AHIMA Official Says HIPAA ‘Minimum’ Standards Need Strengthening
"Additional requirements" should be added to the Health Insurance Portability and Accountability Act's privacy provisions in order to keep patient health information from those who do not need access to all or part of it, a vice president of the American Health Information Management Association said yesterday. Testifying in Chicago before the Privacy and Confidentiality Subcommittee of HHS' National Committee of Vital and Health Statistics, Dan Rode said the following additions should be made to the HIPAA rule, which establishes the first comprehensive federal standards for medical privacy:
- Providers should use "professional judgement" when releasing information and should only grant requests with sufficient "justification."
- Certified health informational management professionals should handle all disclosures in order to "centralize" the process and to ensure that the release of information meets all legal requirements.
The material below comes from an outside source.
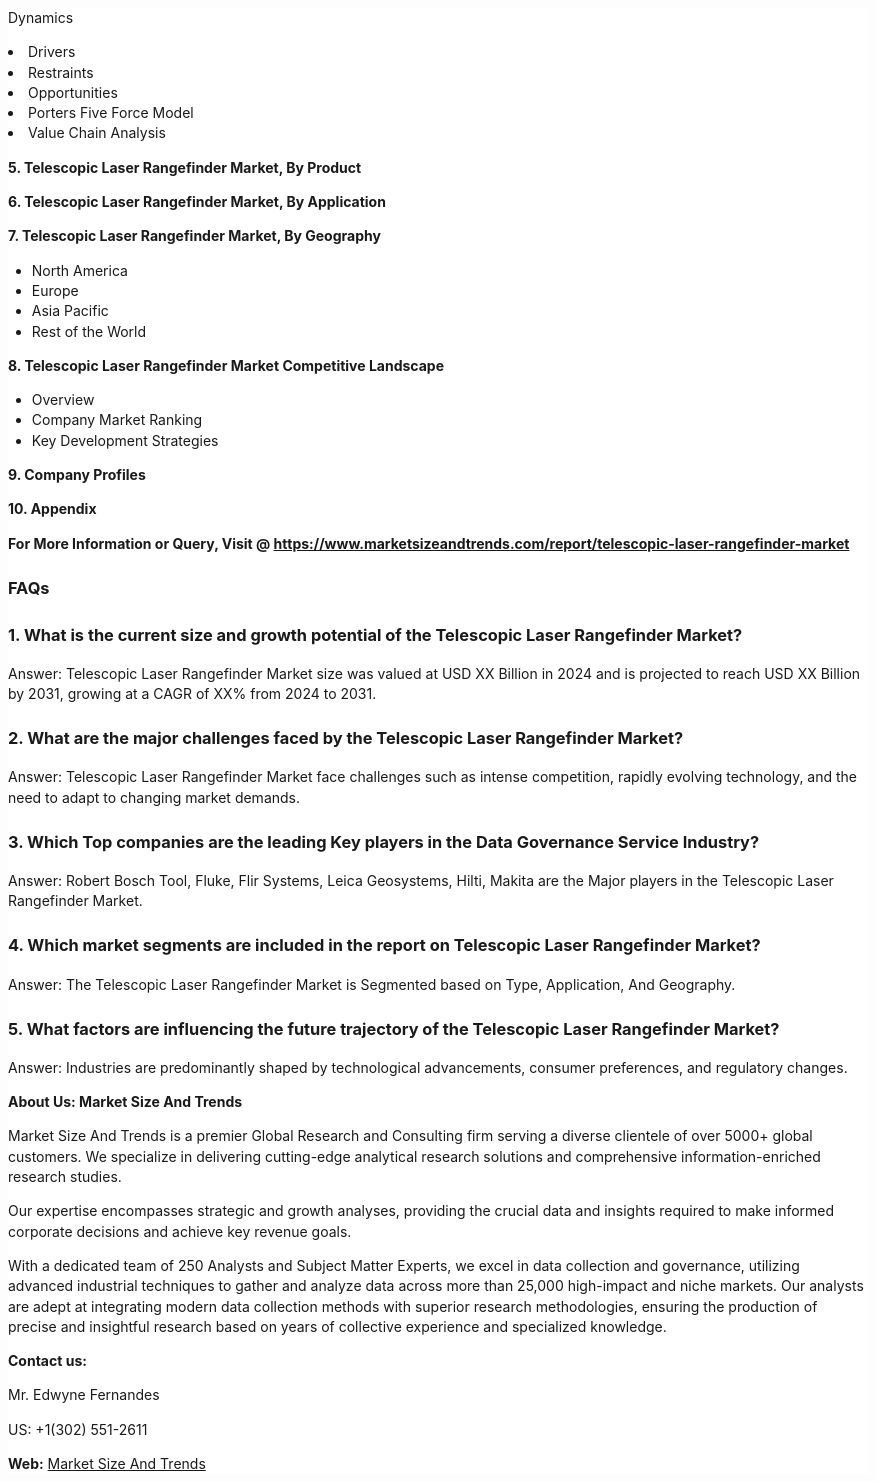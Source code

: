 Dynamics</span></li><li><span class="">Drivers</span></li><li><span class="">Restraints</span></li><li><span class="">Opportunities</span></li><li><span class="">Porters Five Force Model</span></li><li><span class="">Value Chain Analysis</span></li></ul></div><div class="" data-test-id=""><p><strong><span class="">5. Telescopic Laser Rangefinder Market, By Product</span></strong></p></div><div class="" data-test-id=""><p><strong><span class="">6. Telescopic Laser Rangefinder Market, By Application</span></strong></p></div><div class="" data-test-id=""><p><strong><span class="">7. Telescopic Laser Rangefinder Market, By Geography</span></strong></p></div><div class="" data-test-id=""><ul><li><span class="">North America</span></li><li><span class="">Europe</span></li><li><span class="">Asia Pacific</span></li><li><span class="">Rest of the World</span></li></ul></div><div class="" data-test-id=""><p><strong><span class="">8. Telescopic Laser Rangefinder Market Competitive Landscape</span></strong></p></div><div class="" data-test-id=""><ul><li><span class="">Overview</span></li><li><span class="">Company Market Ranking</span></li><li><span class="">Key Development Strategies</span></li></ul></div><div class="" data-test-id=""><p><strong><span class="">9. Company Profiles</span></strong></p></div><div class="" data-test-id=""><p><strong><span class="">10. Appendix</span></strong></p></div><div class="" data-test-id=""><p><strong><span class="">For More Information or Query, Visit @ <a href="https://www.marketsizeandtrends.com/report/telescopic-laser-rangefinder-market" target="_blank">https://www.marketsizeandtrends.com/report/telescopic-laser-rangefinder-market</a></span></strong></p></div><div class="" data-test-id=""><div class="article-main__content" data-test-id="publishing-text-block"><h3><strong><span class="">FAQs</span></strong></h3></div><div class="article-main__content" data-test-id="publishing-text-block"><h3><span class="">1. What is the current size and growth potential of the Telescopic Laser Rangefinder Market?</span></h3></div><div class="article-main__content" data-test-id="publishing-text-block"><p><span class="font-[700]">Answer</span><span class="">: Telescopic Laser Rangefinder Market size was valued at USD XX Billion in 2024 and is projected to reach USD XX Billion by 2031, growing at a CAGR of XX% from 2024 to 2031.</span></p></div><div class="article-main__content" data-test-id="publishing-text-block"><h3><span class="">2. What are the major challenges faced by the Telescopic Laser Rangefinder Market?</span></h3></div><div class="article-main__content" data-test-id="publishing-text-block"><p><span class="font-[700]">Answer</span><span class="">: Telescopic Laser Rangefinder Market face challenges such as intense competition, rapidly evolving technology, and the need to adapt to changing market demands.</span></p></div><div class="article-main__content" data-test-id="publishing-text-block"><h3><span class="">3. Which Top companies are the leading Key players in the Data Governance Service Industry?</span></h3></div><div class="article-main__content" data-test-id="publishing-text-block"><p><span class="font-[700]">Answer</span><span class="">: Robert Bosch Tool, Fluke, Flir Systems, Leica Geosystems, Hilti, Makita are the Major players in the Telescopic Laser Rangefinder Market.</span></p></div><div class="article-main__content" data-test-id="publishing-text-block"><h3><span class="">4. Which market segments are included in the report on Telescopic Laser Rangefinder Market?</span></h3></div><div class="article-main__content" data-test-id="publishing-text-block"><p><span class="font-[700]">Answer</span><span class="">: The Telescopic Laser Rangefinder Market is Segmented based on Type, Application, And Geography.</span></p></div><div class="article-main__content" data-test-id="publishing-text-block"><h3><span class="">5. What factors are influencing the future trajectory of the Telescopic Laser Rangefinder Market?</span></h3></div><div class="article-main__content" data-test-id="publishing-text-block"><p><span class="font-[700]">Answer:</span><span class="">&nbsp;Industries are predominantly shaped by technological advancements, consumer preferences, and regulatory changes.</span></p></div><p><strong><span class="">About Us: Market Size And Trends</span></strong></p></div><div class="" data-test-id=""><p><span class="">Market Size And Trends is a premier Global Research and Consulting firm serving a diverse clientele of over 5000+ global customers. We specialize in delivering cutting-edge analytical research solutions and comprehensive information-enriched research studies.</span></p></div><div class="" data-test-id=""><p><span class="">Our expertise encompasses strategic and growth analyses, providing the crucial data and insights required to make informed corporate decisions and achieve key revenue goals.</span></p></div><div class="" data-test-id=""><p><span class="">With a dedicated team of 250 Analysts and Subject Matter Experts, we excel in data collection and governance, utilizing advanced industrial techniques to gather and analyze data across more than 25,000 high-impact and niche markets. Our analysts are adept at integrating modern data collection methods with superior research methodologies, ensuring the production of precise and insightful research based on years of collective experience and specialized knowledge.</span></p></div><div class="" data-test-id=""><p><strong><span class="">Contact us:</span></strong></p></div><div class="" data-test-id=""><p><span class="">Mr. Edwyne Fernandes</span></p></div><div class="" data-test-id=""><p><span class="">US: +1(302) 551-2611<br /></span></p><p><span class=""><strong>Web:</strong> <a href="https://www.marketsizeandtrends.com/" target="_blank">Market Size And Trends</a></span></p></div>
- Those requesting protected medical information should be required to sign for the use of such information and verify it will be "limited to the minimum necessary for the stated purpose."
- All released information should be destroyed once it has been used for its stated purpose.
- The right for patients to "request restrictions" on the disclosure of their information should either be removed or become an option for providers and health plans to extend to patients. Rode said that this right is "contrary to the medical, ethical and legal obligations that require providers to maintain accurate and complete medical records."
Rode concluded that while the association supports the "important ... protections" given to patients under HIPAA, the additional standards are "needed" (AHIMA release, 8/22).